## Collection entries

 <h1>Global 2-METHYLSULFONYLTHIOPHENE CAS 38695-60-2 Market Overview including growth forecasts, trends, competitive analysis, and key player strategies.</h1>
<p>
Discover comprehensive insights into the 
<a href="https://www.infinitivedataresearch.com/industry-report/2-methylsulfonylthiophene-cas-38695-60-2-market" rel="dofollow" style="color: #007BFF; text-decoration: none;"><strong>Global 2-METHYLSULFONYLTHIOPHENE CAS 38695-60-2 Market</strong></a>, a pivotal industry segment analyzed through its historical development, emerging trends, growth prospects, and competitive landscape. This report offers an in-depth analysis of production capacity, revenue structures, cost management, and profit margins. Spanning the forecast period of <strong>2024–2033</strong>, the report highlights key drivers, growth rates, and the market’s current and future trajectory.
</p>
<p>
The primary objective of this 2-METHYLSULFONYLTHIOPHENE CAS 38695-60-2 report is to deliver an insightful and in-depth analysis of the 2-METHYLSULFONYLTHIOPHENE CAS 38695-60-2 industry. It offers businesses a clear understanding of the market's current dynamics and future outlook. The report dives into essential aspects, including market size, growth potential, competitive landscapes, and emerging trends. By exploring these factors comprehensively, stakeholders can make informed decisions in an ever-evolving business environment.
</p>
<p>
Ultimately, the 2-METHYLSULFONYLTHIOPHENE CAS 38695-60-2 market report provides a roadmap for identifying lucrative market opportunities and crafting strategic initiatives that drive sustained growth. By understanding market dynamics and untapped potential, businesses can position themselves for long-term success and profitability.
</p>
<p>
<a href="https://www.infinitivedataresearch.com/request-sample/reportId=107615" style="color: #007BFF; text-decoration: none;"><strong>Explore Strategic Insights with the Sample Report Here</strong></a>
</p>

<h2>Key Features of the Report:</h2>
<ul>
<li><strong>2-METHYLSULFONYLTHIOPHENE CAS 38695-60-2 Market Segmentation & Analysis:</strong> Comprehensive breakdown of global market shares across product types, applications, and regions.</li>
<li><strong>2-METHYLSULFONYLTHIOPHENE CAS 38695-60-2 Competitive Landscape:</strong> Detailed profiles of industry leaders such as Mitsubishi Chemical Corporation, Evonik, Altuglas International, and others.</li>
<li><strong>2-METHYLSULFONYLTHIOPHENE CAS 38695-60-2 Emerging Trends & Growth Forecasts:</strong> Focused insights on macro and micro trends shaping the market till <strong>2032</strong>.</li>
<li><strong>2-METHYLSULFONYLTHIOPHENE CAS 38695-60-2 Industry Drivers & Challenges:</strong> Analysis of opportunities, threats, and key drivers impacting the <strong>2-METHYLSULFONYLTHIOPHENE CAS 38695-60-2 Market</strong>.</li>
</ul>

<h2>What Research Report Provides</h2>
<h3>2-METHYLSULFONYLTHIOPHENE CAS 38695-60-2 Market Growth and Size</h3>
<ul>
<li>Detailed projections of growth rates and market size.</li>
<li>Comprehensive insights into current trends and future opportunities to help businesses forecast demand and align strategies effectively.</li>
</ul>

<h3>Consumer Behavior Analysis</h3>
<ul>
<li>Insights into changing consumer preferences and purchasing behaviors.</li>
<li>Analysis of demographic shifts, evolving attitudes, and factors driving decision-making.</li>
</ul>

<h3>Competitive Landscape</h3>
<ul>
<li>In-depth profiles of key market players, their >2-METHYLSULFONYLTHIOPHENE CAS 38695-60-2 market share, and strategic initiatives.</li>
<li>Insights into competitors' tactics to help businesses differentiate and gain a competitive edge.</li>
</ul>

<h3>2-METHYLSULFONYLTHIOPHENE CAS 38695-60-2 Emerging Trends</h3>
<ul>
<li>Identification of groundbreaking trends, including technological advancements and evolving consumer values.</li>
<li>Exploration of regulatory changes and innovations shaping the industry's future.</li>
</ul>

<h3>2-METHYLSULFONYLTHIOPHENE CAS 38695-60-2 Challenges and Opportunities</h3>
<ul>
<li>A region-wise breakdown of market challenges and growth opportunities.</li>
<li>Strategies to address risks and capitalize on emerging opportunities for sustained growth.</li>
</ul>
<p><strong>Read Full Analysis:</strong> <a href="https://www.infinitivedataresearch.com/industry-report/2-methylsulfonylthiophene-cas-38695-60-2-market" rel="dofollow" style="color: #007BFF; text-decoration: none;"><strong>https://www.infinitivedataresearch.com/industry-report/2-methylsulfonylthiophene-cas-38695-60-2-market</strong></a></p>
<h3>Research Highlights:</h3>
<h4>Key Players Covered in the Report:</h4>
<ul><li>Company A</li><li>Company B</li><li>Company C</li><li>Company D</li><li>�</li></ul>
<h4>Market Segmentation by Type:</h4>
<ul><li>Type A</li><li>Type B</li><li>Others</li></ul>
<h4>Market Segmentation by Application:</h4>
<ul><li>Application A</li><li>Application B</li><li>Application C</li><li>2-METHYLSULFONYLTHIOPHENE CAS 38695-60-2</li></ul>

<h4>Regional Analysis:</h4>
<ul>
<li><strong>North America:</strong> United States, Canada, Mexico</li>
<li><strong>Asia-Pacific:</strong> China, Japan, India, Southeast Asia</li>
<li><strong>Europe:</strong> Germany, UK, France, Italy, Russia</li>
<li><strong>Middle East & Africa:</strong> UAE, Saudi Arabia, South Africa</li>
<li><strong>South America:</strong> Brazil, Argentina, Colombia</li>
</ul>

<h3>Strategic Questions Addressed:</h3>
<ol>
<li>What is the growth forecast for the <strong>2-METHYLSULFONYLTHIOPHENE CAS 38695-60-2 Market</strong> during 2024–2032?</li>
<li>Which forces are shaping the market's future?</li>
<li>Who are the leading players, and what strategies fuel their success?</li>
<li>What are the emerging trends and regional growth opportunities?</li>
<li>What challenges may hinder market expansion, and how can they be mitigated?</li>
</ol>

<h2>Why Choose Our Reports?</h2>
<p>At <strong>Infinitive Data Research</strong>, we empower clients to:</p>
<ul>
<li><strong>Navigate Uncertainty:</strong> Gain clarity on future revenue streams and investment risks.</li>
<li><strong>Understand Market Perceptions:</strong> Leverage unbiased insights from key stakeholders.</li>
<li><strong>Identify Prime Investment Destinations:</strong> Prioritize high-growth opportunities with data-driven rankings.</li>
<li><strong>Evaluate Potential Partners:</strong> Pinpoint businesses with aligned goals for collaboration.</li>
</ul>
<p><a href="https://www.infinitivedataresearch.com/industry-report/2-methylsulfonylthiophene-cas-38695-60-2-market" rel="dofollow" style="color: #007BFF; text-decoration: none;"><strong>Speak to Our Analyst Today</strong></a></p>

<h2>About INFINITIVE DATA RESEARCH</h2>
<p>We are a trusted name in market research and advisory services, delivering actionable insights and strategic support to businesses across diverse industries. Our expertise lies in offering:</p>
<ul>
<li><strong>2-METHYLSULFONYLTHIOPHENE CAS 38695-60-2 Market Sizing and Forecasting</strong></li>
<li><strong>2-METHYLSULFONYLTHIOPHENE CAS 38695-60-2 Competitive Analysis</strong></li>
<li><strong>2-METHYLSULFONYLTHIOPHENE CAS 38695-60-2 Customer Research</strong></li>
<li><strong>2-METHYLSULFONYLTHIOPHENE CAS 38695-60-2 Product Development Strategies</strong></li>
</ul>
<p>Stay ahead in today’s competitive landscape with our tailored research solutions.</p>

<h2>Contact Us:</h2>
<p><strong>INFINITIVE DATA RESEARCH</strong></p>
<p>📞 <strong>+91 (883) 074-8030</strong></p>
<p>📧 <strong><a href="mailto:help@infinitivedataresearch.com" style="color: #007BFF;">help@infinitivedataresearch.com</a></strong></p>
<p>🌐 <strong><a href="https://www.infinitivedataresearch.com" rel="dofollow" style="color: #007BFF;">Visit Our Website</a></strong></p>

## What you have to do
Keeping every word in place, restate the entries above.

## Response to the exercise
 <h1>Global 2-METHYLSULFONYLTHIOPHENE CAS 38695-60-2 Market Overview including growth forecasts, trends, competitive analysis, and key player strategies.</h1>
<p>
Discover comprehensive insights into the 
<a href="https://www.infinitivedataresearch.com/industry-report/2-methylsulfonylthiophene-cas-38695-60-2-market" rel="dofollow" style="color: #007BFF; text-decoration: none;"><strong>Global 2-METHYLSULFONYLTHIOPHENE CAS 38695-60-2 Market</strong></a>, a pivotal industry segment analyzed through its historical development, emerging trends, growth prospects, and competitive landscape. This report offers an in-depth analysis of production capacity, revenue structures, cost management, and profit margins. Spanning the forecast period of <strong>2024–2033</strong>, the report highlights key drivers, growth rates, and the market’s current and future trajectory.
</p>
<p>
The primary objective of this 2-METHYLSULFONYLTHIOPHENE CAS 38695-60-2 report is to deliver an insightful and in-depth analysis of the 2-METHYLSULFONYLTHIOPHENE CAS 38695-60-2 industry. It offers businesses a clear understanding of the market's current dynamics and future outlook. The report dives into essential aspects, including market size, growth potential, competitive landscapes, and emerging trends. By exploring these factors comprehensively, stakeholders can make informed decisions in an ever-evolving business environment.
</p>
<p>
Ultimately, the 2-METHYLSULFONYLTHIOPHENE CAS 38695-60-2 market report provides a roadmap for identifying lucrative market opportunities and crafting strategic initiatives that drive sustained growth. By understanding market dynamics and untapped potential, businesses can position themselves for long-term success and profitability.
</p>
<p>
<a href="https://www.infinitivedataresearch.com/request-sample/reportId=107615" style="color: #007BFF; text-decoration: none;"><strong>Explore Strategic Insights with the Sample Report Here</strong></a>
</p>

<h2>Key Features of the Report:</h2>
<ul>
<li><strong>2-METHYLSULFONYLTHIOPHENE CAS 38695-60-2 Market Segmentation & Analysis:</strong> Comprehensive breakdown of global market shares across product types, applications, and regions.</li>
<li><strong>2-METHYLSULFONYLTHIOPHENE CAS 38695-60-2 Competitive Landscape:</strong> Detailed profiles of industry leaders such as Mitsubishi Chemical Corporation, Evonik, Altuglas International, and others.</li>
<li><strong>2-METHYLSULFONYLTHIOPHENE CAS 38695-60-2 Emerging Trends & Growth Forecasts:</strong> Focused insights on macro and micro trends shaping the market till <strong>2032</strong>.</li>
<li><strong>2-METHYLSULFONYLTHIOPHENE CAS 38695-60-2 Industry Drivers & Challenges:</strong> Analysis of opportunities, threats, and key drivers impacting the <strong>2-METHYLSULFONYLTHIOPHENE CAS 38695-60-2 Market</strong>.</li>
</ul>

<h2>What Research Report Provides</h2>
<h3>2-METHYLSULFONYLTHIOPHENE CAS 38695-60-2 Market Growth and Size</h3>
<ul>
<li>Detailed projections of growth rates and market size.</li>
<li>Comprehensive insights into current trends and future opportunities to help businesses forecast demand and align strategies effectively.</li>
</ul>

<h3>Consumer Behavior Analysis</h3>
<ul>
<li>Insights into changing consumer preferences and purchasing behaviors.</li>
<li>Analysis of demographic shifts, evolving attitudes, and factors driving decision-making.</li>
</ul>

<h3>Competitive Landscape</h3>
<ul>
<li>In-depth profiles of key market players, their >2-METHYLSULFONYLTHIOPHENE CAS 38695-60-2 market share, and strategic initiatives.</li>
<li>Insights into competitors' tactics to help businesses differentiate and gain a competitive edge.</li>
</ul>

<h3>2-METHYLSULFONYLTHIOPHENE CAS 38695-60-2 Emerging Trends</h3>
<ul>
<li>Identification of groundbreaking trends, including technological advancements and evolving consumer values.</li>
<li>Exploration of regulatory changes and innovations shaping the industry's future.</li>
</ul>

<h3>2-METHYLSULFONYLTHIOPHENE CAS 38695-60-2 Challenges and Opportunities</h3>
<ul>
<li>A region-wise breakdown of market challenges and growth opportunities.</li>
<li>Strategies to address risks and capitalize on emerging opportunities for sustained growth.</li>
</ul>
<p><strong>Read Full Analysis:</strong> <a href="https://www.infinitivedataresearch.com/industry-report/2-methylsulfonylthiophene-cas-38695-60-2-market" rel="dofollow" style="color: #007BFF; text-decoration: none;"><strong>https://www.infinitivedataresearch.com/industry-report/2-methylsulfonylthiophene-cas-38695-60-2-market</strong></a></p>
<h3>Research Highlights:</h3>
<h4>Key Players Covered in the Report:</h4>
<ul><li>Company A</li><li>Company B</li><li>Company C</li><li>Company D</li><li>�</li></ul>
<h4>Market Segmentation by Type:</h4>
<ul><li>Type A</li><li>Type B</li><li>Others</li></ul>
<h4>Market Segmentation by Application:</h4>
<ul><li>Application A</li><li>Application B</li><li>Application C</li><li>2-METHYLSULFONYLTHIOPHENE CAS 38695-60-2</li></ul>

<h4>Regional Analysis:</h4>
<ul>
<li><strong>North America:</strong> United States, Canada, Mexico</li>
<li><strong>Asia-Pacific:</strong> China, Japan, India, Southeast Asia</li>
<li><strong>Europe:</strong> Germany, UK, France, Italy, Russia</li>
<li><strong>Middle East & Africa:</strong> UAE, Saudi Arabia, South Africa</li>
<li><strong>South America:</strong> Brazil, Argentina, Colombia</li>
</ul>

<h3>Strategic Questions Addressed:</h3>
<ol>
<li>What is the growth forecast for the <strong>2-METHYLSULFONYLTHIOPHENE CAS 38695-60-2 Market</strong> during 2024–2032?</li>
<li>Which forces are shaping the market's future?</li>
<li>Who are the leading players, and what strategies fuel their success?</li>
<li>What are the emerging trends and regional growth opportunities?</li>
<li>What challenges may hinder market expansion, and how can they be mitigated?</li>
</ol>

<h2>Why Choose Our Reports?</h2>
<p>At <strong>Infinitive Data Research</strong>, we empower clients to:</p>
<ul>
<li><strong>Navigate Uncertainty:</strong> Gain clarity on future revenue streams and investment risks.</li>
<li><strong>Understand Market Perceptions:</strong> Leverage unbiased insights from key stakeholders.</li>
<li><strong>Identify Prime Investment Destinations:</strong> Prioritize high-growth opportunities with data-driven rankings.</li>
<li><strong>Evaluate Potential Partners:</strong> Pinpoint businesses with aligned goals for collaboration.</li>
</ul>
<p><a href="https://www.infinitivedataresearch.com/industry-report/2-methylsulfonylthiophene-cas-38695-60-2-market" rel="dofollow" style="color: #007BFF; text-decoration: none;"><strong>Speak to Our Analyst Today</strong></a></p>

<h2>About INFINITIVE DATA RESEARCH</h2>
<p>We are a trusted name in market research and advisory services, delivering actionable insights and strategic support to businesses across diverse industries. Our expertise lies in offering:</p>
<ul>
<li><strong>2-METHYLSULFONYLTHIOPHENE CAS 38695-60-2 Market Sizing and Forecasting</strong></li>
<li><strong>2-METHYLSULFONYLTHIOPHENE CAS 38695-60-2 Competitive Analysis</strong></li>
<li><strong>2-METHYLSULFONYLTHIOPHENE CAS 38695-60-2 Customer Research</strong></li>
<li><strong>2-METHYLSULFONYLTHIOPHENE CAS 38695-60-2 Product Development Strategies</strong></li>
</ul>
<p>Stay ahead in today’s competitive landscape with our tailored research solutions.</p>

<h2>Contact Us:</h2>
<p><strong>INFINITIVE DATA RESEARCH</strong></p>
<p>📞 <strong>+91 (883) 074-8030</strong></p>
<p>📧 <strong><a href="mailto:help@infinitivedataresearch.com" style="color: #007BFF;">help@infinitivedataresearch.com</a></strong></p>
<p>🌐 <strong><a href="https://www.infinitivedataresearch.com" rel="dofollow" style="color: #007BFF;">Visit Our Website</a></strong></p>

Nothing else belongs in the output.